Friday, 2 June 2017

UK General Election – It Just Keeps Getting Better




Has there ever been a general election campaign like this year’s? I really don’t think there has been. I can’t find a previous general election in which the opinion polls have moved so much as they have this year, nothing even close. All of the polls show a narrowing of the gap between the Tories and Labour, to different degrees, but all point to the gap closing.
YouGov has been showing the smallest gap for a few polls now, but today’s Ipsos MORI poll slashes its 10 point Tory lead in half, indicating the Tories on 45% and Labour 40%. Another YouGov poll yesterday puts Labour on 50% in London, a 17 point lead over the Tories, and set to gain at least four seats from the Tories, whilst the Lib Dems look to be in line for gaining at least two seats from the Tories.

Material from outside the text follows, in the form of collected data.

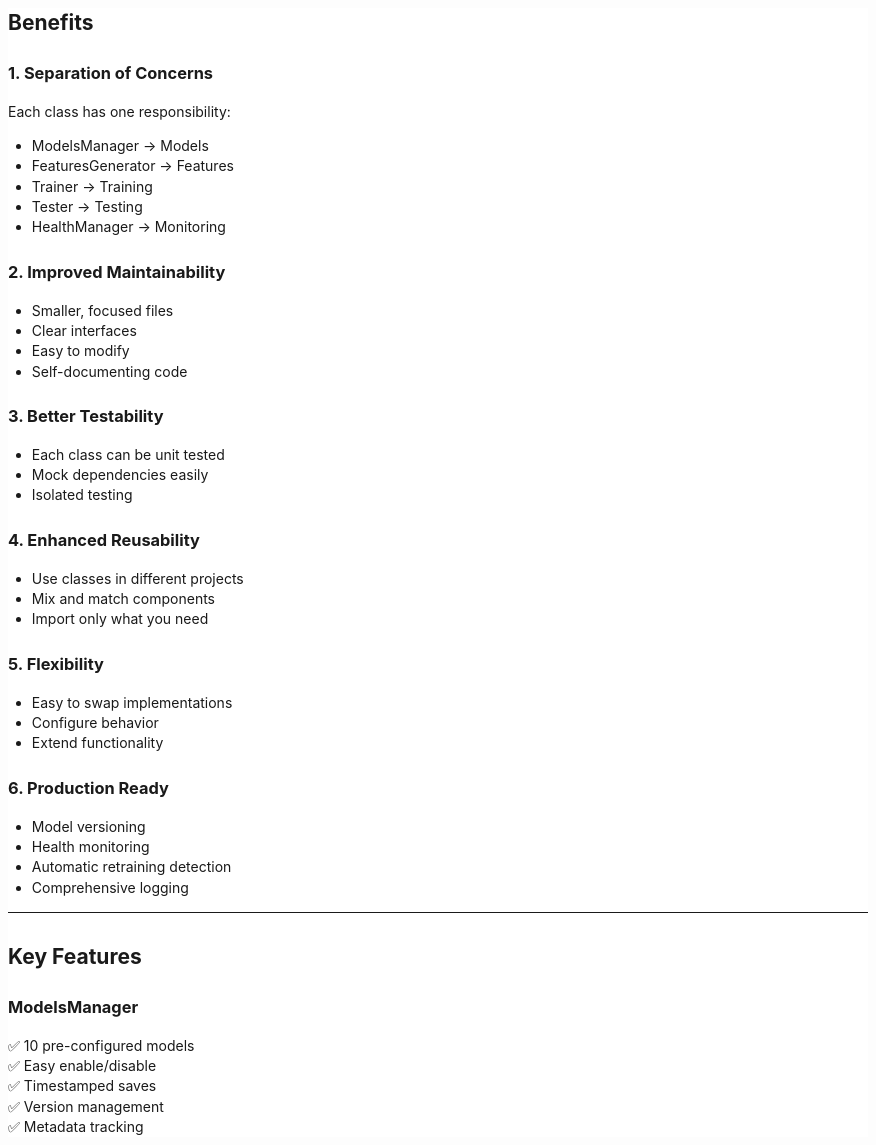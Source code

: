 
## Benefits

### 1. **Separation of Concerns**
Each class has one responsibility:
- ModelsManager → Models
- FeaturesGenerator → Features
- Trainer → Training
- Tester → Testing
- HealthManager → Monitoring

### 2. **Improved Maintainability**
- Smaller, focused files
- Clear interfaces
- Easy to modify
- Self-documenting code

### 3. **Better Testability**
- Each class can be unit tested
- Mock dependencies easily
- Isolated testing

### 4. **Enhanced Reusability**
- Use classes in different projects
- Mix and match components
- Import only what you need

### 5. **Flexibility**
- Easy to swap implementations
- Configure behavior
- Extend functionality

### 6. **Production Ready**
- Model versioning
- Health monitoring
- Automatic retraining detection
- Comprehensive logging

---

## Key Features

### ModelsManager
✅ 10 pre-configured models  
✅ Easy enable/disable  
✅ Timestamped saves  
✅ Version management  
✅ Metadata tracking  
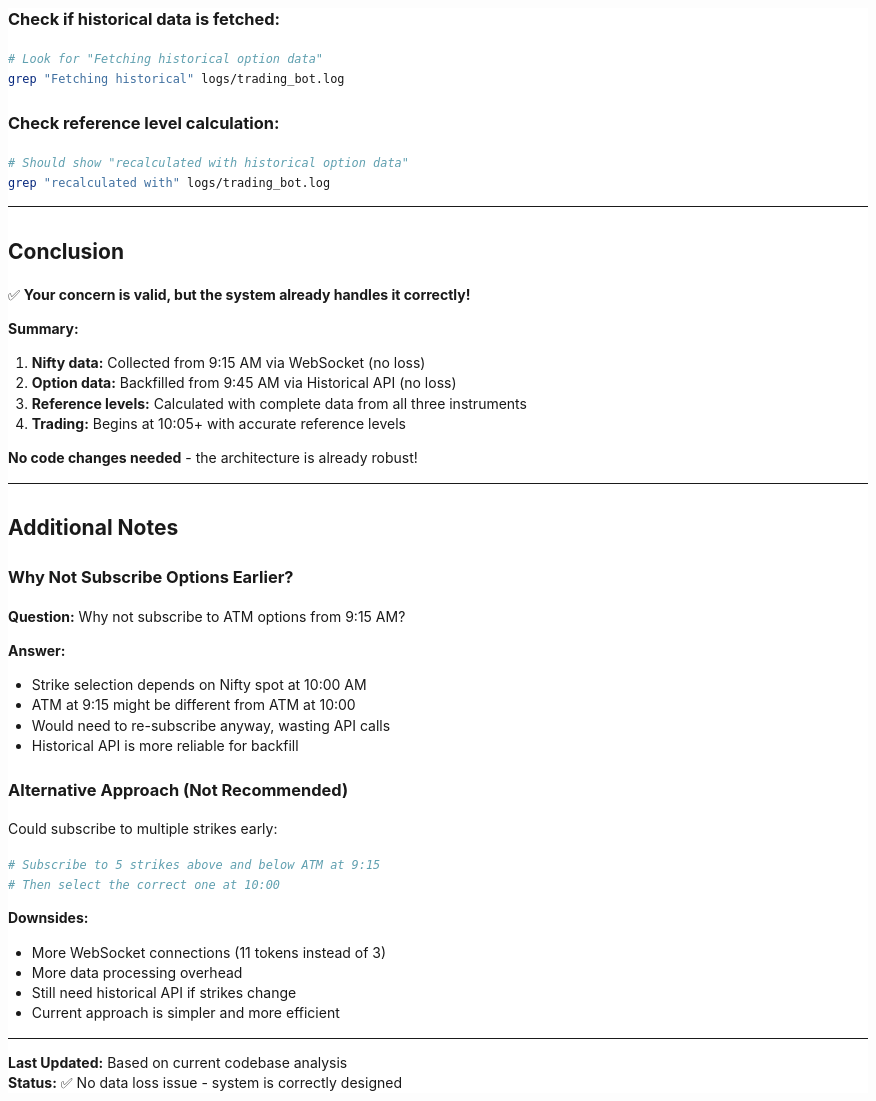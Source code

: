 ### Check if historical data is fetched:
```bash
# Look for "Fetching historical option data"
grep "Fetching historical" logs/trading_bot.log
```

### Check reference level calculation:
```bash
# Should show "recalculated with historical option data"
grep "recalculated with" logs/trading_bot.log
```

---

## Conclusion

✅ **Your concern is valid, but the system already handles it correctly!**

**Summary:**
1. **Nifty data:** Collected from 9:15 AM via WebSocket (no loss)
2. **Option data:** Backfilled from 9:45 AM via Historical API (no loss)
3. **Reference levels:** Calculated with complete data from all three instruments
4. **Trading:** Begins at 10:05+ with accurate reference levels

**No code changes needed** - the architecture is already robust!

---

## Additional Notes

### Why Not Subscribe Options Earlier?

**Question:** Why not subscribe to ATM options from 9:15 AM?

**Answer:** 
- Strike selection depends on Nifty spot at 10:00 AM
- ATM at 9:15 might be different from ATM at 10:00
- Would need to re-subscribe anyway, wasting API calls
- Historical API is more reliable for backfill

### Alternative Approach (Not Recommended)

Could subscribe to multiple strikes early:
```python
# Subscribe to 5 strikes above and below ATM at 9:15
# Then select the correct one at 10:00
```

**Downsides:**
- More WebSocket connections (11 tokens instead of 3)
- More data processing overhead
- Still need historical API if strikes change
- Current approach is simpler and more efficient

---

**Last Updated:** Based on current codebase analysis  
**Status:** ✅ No data loss issue - system is correctly designed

Even in normally true blue Cornwall, Cornwall Live are reporting a local survey indicating Labour could win in Camborne and Redruth and St Austell and Newquay! There is also some good news for the Lib Dems with them neck and neck with the Tories in North Cornwall and St Ives.  

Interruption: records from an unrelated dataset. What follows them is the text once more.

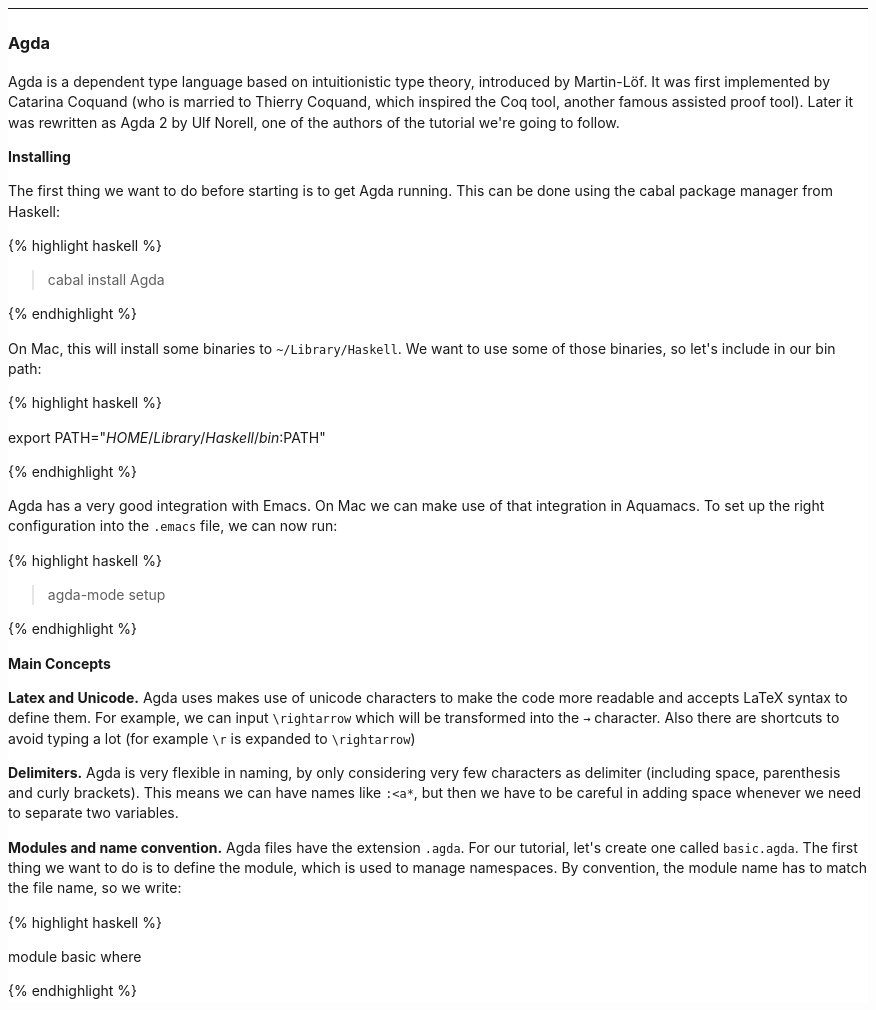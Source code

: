 

---



### Agda

Agda is a dependent type language based on intuitionistic type theory, introduced by Martin-Löf. It was first implemented by Catarina Coquand (who is married to Thierry Coquand, which inspired the Coq tool, another famous assisted proof tool). Later it was rewritten as Agda 2 by Ulf Norell, one of the authors of the tutorial we're going to follow.

**Installing**



The first thing we want to do before starting is to get Agda running. This can be done using the cabal package manager from Haskell:

{% highlight haskell %}

> cabal install Agda

{% endhighlight %}

On Mac, this will install some binaries to `~/Library/Haskell`. We want to use some of those binaries, so let's include in our bin path:

{% highlight haskell %}

export PATH="$HOME/Library/Haskell/bin:$PATH"

{% endhighlight %}

Agda has a very good integration with Emacs. On Mac we can make use of that integration in Aquamacs. To set up the right configuration into the `.emacs` file, we can now run:

{% highlight haskell %}

> agda-mode setup

{% endhighlight %}

**Main Concepts**



**Latex and Unicode.** Agda uses makes use of unicode characters to make the code more readable and accepts LaTeX syntax to define them. For example, we can input `\rightarrow` which will be transformed into the `→` character. Also there are shortcuts to avoid typing a lot (for example `\r` is expanded to `\rightarrow`)

**Delimiters.** Agda is very flexible in naming, by only considering very few characters as delimiter (including space, parenthesis and curly brackets). This means we can have names like `:<a*`, but then we have to be careful in adding space whenever we need to separate two variables.

**Modules and name convention.** Agda files have the extension `.agda`. For our tutorial,  let's create one called `basic.agda`. The first thing we want to do is to define the module, which is used to manage namespaces. By convention, the module name has to match the file name, so we write:

{% highlight haskell %}

module basic where

{% endhighlight %}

This has happened amid the disastrous Tory election campaign, which has included unpopular policies, policy U-Turns, arrogance, only fleeting and extremely poor public performances by the Tory leader, Theresa May, and plotting by some Tory MPs aimed at removing May from the leadership, should the result be worse than in 2015.   

Today’s news of the Tory candidate for South Thanet, Craig Mackinlay, who has been charged with electoral fraud in the 2015 general election, is perfectly timed for effect. MacKinlay is standing in the same seat this year, and has the ‘full support’ of the Tory leadership. The Tories may now lose this seat to UKIP or Labour.

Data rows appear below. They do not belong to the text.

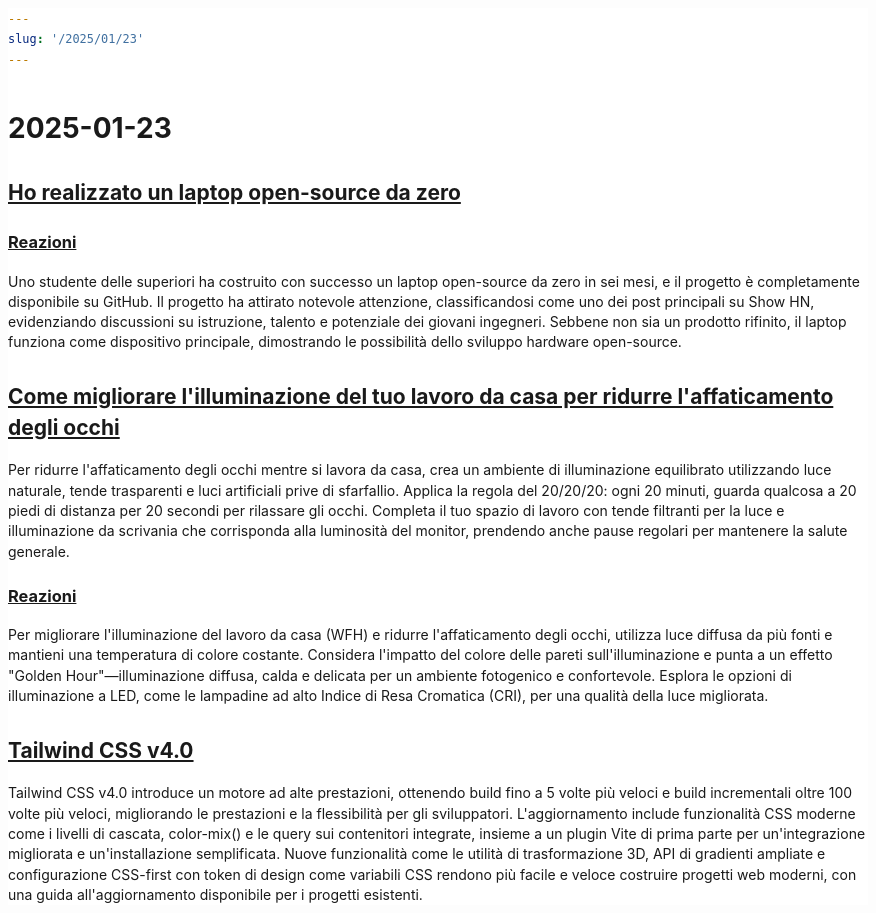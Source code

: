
 ```yaml
---
slug: '/2025/01/23'
---
```


# 2025-01-23

## [Ho realizzato un laptop open-source da zero](https://www.byran.ee/posts/creation/)

### [Reazioni](https://news.ycombinator.com/item?id=42797260)

Uno studente delle superiori ha costruito con successo un laptop open-source da zero in sei mesi, e il progetto è completamente disponibile su GitHub. Il progetto ha attirato notevole attenzione, classificandosi come uno dei post principali su Show HN, evidenziando discussioni su istruzione, talento e potenziale dei giovani ingegneri. Sebbene non sia un prodotto rifinito, il laptop funziona come dispositivo principale, dimostrando le possibilità dello sviluppo hardware open-source.

## [Come migliorare l'illuminazione del tuo lavoro da casa per ridurre l'affaticamento degli occhi](https://rustle.ca/posts/articles/work-from-home-lighting)

Per ridurre l'affaticamento degli occhi mentre si lavora da casa, crea un ambiente di illuminazione equilibrato utilizzando luce naturale, tende trasparenti e luci artificiali prive di sfarfallio. Applica la regola del 20/20/20: ogni 20 minuti, guarda qualcosa a 20 piedi di distanza per 20 secondi per rilassare gli occhi. Completa il tuo spazio di lavoro con tende filtranti per la luce e illuminazione da scrivania che corrisponda alla luminosità del monitor, prendendo anche pause regolari per mantenere la salute generale.

### [Reazioni](https://news.ycombinator.com/item?id=42796950)

Per migliorare l'illuminazione del lavoro da casa (WFH) e ridurre l'affaticamento degli occhi, utilizza luce diffusa da più fonti e mantieni una temperatura di colore costante. Considera l'impatto del colore delle pareti sull'illuminazione e punta a un effetto "Golden Hour"—illuminazione diffusa, calda e delicata per un ambiente fotogenico e confortevole. Esplora le opzioni di illuminazione a LED, come le lampadine ad alto Indice di Resa Cromatica (CRI), per una qualità della luce migliorata.

## [Tailwind CSS v4.0](https://tailwindcss.com/blog/tailwindcss-v4)

Tailwind CSS v4.0 introduce un motore ad alte prestazioni, ottenendo build fino a 5 volte più veloci e build incrementali oltre 100 volte più veloci, migliorando le prestazioni e la flessibilità per gli sviluppatori. L'aggiornamento include funzionalità CSS moderne come i livelli di cascata, color-mix() e le query sui contenitori integrate, insieme a un plugin Vite di prima parte per un'integrazione migliorata e un'installazione semplificata. Nuove funzionalità come le utilità di trasformazione 3D, API di gradienti ampliate e configurazione CSS-first con token di design come variabili CSS rendono più facile e veloce costruire progetti web moderni, con una guida all'aggiornamento disponibile per i progetti esistenti.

Meanwhile, Local Government News reports Electoral Reform Society findings that one in five voters are planning to vote ‘tactically.’ This is more than double the amount of voters who claimed to have voted tactically in 2015. There could be some UKIP voters tactically voting Tory, but I suspect the bulk of the tactical voting will be anti-Tory, with Labour, Lib Dem and Green voters opting for the best placed challenger to the Tories.

The Lib Dems, it has to said, have had a poor campaign too, hardly making any impression in the national opinion polls, and trailing at about 7%. They have been dogged by their leader, Tim Farron, getting embroiled in a row about whether he thinks gay sex is a ‘sin.’ Farron, should have cleared this up immediately, pointing to the Lib Dems policy on the issue, which is supportive gay relationships, and said his personal beliefs were neither here nor there. Instead, he equivocated and ended up looking shifty. Although it seems like a lifetime away, in psephological terms, the Lib Dems did score 18% in the local elections, less than a month ago. It could be that their small vote will be concentrated in areas that hurt the Tories most.
Labour, apart from a few slip ups from senior figures in the party with exact figures on spending commitments, have had a good campaign. Leader, Jeremy Corbyn, has looked warm, calm and assured, albeit up against Theresa May, he hasn’t had to do much other than behave like a normal person.

We are in the final straight now, and it does still look like a Tory majority anywhere from 1 to about 75 seats, but they could lose their majority altogether. Turn out of anti-Tory voters will be crucial, but we might see the biggest electoral upset ever in the UK.
I did say at the start of this campaign, on this blog, that I still had some hope left that this election might not go as well as the Tories obviously thought it was going to. Something seems to be happening amongst the voters, something I have not seen before in my lifetime, a swing away from the Tories during an election campaign. Blair didn’t even manage that in 1997. Another small swing away from the Tories in final five days of the campaign, and we could be celebrating next Friday.